I wash it after we settle in some go to the car wash which may or may not have a gantry for you to reach the roof.

Just washed ours in the compound where we store it covered in bird droppings. Because we use bobby dazzler every wash the muck just come straight off.

I have also bought a garden fence sprayer and used that to apply the Lidl car wash it gives it time to soak in to the dropping stains etc before going over it withe brush.

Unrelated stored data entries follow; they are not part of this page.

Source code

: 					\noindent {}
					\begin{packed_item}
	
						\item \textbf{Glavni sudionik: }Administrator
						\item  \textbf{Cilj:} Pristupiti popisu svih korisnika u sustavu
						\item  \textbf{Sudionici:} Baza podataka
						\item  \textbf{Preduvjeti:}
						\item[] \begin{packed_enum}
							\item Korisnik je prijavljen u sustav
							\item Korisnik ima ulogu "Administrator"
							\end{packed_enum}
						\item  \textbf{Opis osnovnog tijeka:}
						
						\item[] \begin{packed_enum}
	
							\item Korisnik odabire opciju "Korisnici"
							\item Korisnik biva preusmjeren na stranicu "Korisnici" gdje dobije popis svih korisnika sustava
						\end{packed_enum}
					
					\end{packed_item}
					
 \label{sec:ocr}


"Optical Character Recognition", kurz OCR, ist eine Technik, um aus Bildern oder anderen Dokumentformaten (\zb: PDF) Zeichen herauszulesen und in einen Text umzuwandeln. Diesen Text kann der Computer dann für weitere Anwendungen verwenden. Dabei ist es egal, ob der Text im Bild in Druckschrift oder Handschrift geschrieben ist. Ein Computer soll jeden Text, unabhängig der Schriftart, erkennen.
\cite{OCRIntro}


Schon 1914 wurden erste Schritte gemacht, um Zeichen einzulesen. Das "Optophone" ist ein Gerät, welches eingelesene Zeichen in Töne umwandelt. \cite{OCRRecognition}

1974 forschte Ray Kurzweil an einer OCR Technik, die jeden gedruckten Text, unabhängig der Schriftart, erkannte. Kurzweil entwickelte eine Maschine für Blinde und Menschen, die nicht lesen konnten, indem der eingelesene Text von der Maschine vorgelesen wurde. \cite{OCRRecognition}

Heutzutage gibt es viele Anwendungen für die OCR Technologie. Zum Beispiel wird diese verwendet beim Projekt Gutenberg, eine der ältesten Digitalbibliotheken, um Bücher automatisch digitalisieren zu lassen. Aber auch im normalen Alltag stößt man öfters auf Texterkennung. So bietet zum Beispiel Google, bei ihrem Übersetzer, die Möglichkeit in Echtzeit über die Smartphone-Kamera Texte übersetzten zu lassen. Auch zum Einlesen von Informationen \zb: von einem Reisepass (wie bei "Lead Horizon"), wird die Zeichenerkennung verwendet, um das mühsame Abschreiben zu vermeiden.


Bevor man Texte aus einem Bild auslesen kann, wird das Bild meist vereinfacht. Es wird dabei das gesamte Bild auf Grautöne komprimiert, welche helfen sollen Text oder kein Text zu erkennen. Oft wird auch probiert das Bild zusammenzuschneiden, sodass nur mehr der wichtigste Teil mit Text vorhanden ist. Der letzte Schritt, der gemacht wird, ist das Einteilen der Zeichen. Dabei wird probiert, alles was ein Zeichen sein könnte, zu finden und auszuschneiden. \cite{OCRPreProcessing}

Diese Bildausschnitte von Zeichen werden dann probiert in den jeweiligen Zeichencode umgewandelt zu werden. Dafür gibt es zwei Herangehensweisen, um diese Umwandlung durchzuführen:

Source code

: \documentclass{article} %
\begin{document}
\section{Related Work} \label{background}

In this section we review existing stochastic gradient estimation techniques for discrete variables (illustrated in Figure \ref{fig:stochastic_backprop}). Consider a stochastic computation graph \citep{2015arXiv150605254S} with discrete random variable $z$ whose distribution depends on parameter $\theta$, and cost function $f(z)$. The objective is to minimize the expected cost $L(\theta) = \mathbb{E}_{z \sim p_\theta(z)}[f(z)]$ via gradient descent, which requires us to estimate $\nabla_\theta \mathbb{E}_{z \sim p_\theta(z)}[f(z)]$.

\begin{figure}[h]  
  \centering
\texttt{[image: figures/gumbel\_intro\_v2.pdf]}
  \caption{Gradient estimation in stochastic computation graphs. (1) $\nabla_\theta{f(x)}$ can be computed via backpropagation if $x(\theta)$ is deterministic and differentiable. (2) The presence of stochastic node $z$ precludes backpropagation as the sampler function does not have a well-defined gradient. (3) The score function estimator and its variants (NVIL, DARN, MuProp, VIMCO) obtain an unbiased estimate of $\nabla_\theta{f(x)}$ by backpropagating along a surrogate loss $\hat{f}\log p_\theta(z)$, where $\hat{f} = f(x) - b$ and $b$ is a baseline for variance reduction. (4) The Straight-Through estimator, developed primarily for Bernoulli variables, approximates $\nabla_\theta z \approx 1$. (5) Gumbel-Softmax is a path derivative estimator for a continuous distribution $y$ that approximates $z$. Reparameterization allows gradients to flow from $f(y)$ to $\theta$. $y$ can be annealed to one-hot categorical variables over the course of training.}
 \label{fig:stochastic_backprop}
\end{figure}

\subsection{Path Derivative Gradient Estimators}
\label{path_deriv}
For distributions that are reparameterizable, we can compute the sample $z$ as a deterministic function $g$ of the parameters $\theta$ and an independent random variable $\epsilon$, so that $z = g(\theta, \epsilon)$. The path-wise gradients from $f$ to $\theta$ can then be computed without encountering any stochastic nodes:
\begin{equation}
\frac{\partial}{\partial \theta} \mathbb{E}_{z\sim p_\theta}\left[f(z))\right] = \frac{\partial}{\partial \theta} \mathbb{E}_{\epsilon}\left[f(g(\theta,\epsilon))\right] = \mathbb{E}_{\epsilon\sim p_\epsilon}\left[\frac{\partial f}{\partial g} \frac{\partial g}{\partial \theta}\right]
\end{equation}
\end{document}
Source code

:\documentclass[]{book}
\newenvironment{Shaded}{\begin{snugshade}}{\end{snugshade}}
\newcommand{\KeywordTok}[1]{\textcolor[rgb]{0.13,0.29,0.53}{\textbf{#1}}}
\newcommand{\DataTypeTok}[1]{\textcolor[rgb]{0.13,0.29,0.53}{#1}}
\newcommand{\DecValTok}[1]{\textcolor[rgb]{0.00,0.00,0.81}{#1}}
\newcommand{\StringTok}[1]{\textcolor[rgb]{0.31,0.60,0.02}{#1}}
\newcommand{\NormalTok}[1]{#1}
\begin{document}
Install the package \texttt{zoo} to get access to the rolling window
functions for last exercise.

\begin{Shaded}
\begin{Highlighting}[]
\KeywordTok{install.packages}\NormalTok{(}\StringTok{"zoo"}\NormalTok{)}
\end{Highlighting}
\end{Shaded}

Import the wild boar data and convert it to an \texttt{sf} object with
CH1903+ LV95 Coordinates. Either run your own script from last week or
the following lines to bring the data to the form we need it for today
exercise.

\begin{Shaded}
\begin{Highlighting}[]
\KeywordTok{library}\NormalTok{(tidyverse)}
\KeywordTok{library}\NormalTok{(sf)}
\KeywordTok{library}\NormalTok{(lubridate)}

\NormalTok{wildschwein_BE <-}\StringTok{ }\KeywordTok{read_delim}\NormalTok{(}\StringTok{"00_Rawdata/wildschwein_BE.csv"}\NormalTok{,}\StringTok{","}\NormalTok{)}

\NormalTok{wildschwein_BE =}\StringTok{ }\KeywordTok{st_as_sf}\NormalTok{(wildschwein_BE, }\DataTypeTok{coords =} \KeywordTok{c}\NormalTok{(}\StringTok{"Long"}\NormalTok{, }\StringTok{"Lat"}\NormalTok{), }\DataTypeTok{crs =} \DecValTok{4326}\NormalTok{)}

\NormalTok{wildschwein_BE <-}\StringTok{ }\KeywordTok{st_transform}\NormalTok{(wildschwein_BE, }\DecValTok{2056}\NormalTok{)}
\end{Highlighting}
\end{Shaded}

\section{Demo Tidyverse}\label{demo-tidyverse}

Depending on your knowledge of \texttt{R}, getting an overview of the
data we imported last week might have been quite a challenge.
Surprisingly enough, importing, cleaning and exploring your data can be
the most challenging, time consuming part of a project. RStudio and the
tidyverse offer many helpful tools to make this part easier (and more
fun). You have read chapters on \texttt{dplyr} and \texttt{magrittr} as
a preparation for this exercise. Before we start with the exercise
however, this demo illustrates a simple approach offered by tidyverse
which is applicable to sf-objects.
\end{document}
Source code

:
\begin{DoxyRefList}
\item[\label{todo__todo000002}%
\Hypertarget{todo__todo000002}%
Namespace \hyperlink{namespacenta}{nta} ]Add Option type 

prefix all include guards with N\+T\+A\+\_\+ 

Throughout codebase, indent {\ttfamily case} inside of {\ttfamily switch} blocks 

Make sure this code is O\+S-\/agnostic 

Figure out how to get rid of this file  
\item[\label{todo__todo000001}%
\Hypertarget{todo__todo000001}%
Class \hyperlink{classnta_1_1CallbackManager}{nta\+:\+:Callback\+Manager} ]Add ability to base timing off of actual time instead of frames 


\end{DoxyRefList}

Then use the sprayer again to put the Bobby Dazzler on again.

Andy


----------



## salomon (Apr 20, 2011)

We are generally very scruffy too. Certainly we never wash en route


----------



## cabby (May 14, 2005)

Those clean vans are probably those with an eye on resale value or have no good book to read with a glass of wine and maybe a bacon sandwich with HP sauce. Maybe under the thumb as well. :roll: 
Lets face it the van does get dirty when travelling.

cabby


----------



## dovtrams (Aug 18, 2009)

Always have the same thought, there is more to life!!

Dave


----------



## hogan (Oct 31, 2006)

The only bit I clean while touring is the screen. And here in Spain that could mean 2 or 3 times a day.


----------



## makems (Jul 26, 2010)

I tend to clean ours when Mrs Makems is doing the washing. I use the water after it comes out of the spin drier to wash the van. Only takes a few buckets of water and one of those long handled brushes. It gets cleaned roughly every two weeks while we are away over the winter


----------



## adonisito (Nov 6, 2009)

There's more important things to do when out in the van, fishing, drinking wine, eating, swimming, throwing the ball for the dog and doing nothing. Why bother ? Clean it when you get home.


----------



## barryd (May 9, 2008)

I like the dust and the flies Trev. I think it makes you look more like a seasoned long term traveller. 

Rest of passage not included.